* **YOUR OBJECTIVE**: Wherever "Ablageort" appears in the records below, copy the line that holds it.

* **SUPPLIED DATA**:

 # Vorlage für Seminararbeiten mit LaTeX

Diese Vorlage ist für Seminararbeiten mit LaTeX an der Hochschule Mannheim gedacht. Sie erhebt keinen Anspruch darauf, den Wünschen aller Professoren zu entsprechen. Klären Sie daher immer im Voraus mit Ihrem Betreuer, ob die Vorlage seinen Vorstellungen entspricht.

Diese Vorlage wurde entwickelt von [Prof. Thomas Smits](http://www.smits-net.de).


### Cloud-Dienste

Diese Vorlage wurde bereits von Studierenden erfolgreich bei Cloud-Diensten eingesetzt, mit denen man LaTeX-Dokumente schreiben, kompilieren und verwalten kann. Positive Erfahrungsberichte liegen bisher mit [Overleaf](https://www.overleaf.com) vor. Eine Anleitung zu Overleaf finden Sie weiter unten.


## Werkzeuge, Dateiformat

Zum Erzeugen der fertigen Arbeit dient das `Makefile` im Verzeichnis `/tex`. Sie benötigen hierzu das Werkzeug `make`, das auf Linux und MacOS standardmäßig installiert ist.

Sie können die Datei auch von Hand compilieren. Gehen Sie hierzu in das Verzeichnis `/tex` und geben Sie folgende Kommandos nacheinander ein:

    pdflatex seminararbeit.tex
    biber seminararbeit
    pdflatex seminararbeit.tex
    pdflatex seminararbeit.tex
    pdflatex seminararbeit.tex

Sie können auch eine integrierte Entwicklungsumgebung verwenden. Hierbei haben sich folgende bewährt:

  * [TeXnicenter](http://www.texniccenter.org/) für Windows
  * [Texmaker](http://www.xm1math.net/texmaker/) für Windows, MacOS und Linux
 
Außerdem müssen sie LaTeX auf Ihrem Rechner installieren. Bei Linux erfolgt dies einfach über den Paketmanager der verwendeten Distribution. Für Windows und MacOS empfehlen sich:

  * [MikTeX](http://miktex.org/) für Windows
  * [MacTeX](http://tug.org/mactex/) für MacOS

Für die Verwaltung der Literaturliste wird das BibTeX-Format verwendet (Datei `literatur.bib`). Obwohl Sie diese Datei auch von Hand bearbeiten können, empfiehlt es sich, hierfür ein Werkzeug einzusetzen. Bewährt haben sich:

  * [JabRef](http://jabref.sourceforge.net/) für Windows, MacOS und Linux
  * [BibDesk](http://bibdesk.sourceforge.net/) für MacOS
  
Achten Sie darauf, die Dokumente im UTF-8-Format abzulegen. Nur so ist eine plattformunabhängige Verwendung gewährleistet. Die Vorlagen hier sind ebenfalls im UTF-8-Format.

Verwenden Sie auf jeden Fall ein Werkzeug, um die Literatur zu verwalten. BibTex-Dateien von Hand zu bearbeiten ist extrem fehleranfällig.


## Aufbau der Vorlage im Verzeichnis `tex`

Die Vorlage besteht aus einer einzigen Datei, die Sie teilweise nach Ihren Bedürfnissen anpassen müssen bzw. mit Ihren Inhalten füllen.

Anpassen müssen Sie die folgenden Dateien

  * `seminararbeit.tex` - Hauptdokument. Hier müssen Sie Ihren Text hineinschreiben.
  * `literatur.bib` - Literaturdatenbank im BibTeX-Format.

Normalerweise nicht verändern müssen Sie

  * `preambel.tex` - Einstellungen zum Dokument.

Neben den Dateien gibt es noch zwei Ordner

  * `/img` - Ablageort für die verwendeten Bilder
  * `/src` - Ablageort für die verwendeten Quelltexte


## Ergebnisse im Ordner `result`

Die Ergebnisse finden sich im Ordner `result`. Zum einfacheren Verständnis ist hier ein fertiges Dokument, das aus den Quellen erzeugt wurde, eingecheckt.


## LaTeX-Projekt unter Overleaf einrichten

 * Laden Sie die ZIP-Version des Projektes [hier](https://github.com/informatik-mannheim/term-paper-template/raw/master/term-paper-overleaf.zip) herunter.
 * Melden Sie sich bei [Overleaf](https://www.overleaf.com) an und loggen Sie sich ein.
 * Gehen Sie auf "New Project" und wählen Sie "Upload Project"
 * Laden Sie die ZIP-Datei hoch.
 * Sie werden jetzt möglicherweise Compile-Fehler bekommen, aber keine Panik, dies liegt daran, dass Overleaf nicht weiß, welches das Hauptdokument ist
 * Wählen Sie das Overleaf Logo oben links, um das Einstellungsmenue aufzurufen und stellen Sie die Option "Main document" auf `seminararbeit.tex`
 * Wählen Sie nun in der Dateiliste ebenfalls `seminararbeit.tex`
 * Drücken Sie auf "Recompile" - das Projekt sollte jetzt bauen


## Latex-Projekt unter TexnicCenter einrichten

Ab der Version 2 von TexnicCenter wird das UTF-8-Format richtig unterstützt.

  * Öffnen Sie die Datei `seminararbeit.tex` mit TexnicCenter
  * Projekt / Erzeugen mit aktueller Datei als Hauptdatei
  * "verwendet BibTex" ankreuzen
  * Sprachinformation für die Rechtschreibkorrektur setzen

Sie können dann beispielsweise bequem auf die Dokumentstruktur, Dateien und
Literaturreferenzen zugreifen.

* **RESULT FOR THIS TASK**:
  * `/img` - Ablageort für die verwendeten Bilder
  * `/src` - Ablageort für die verwendeten Quelltexte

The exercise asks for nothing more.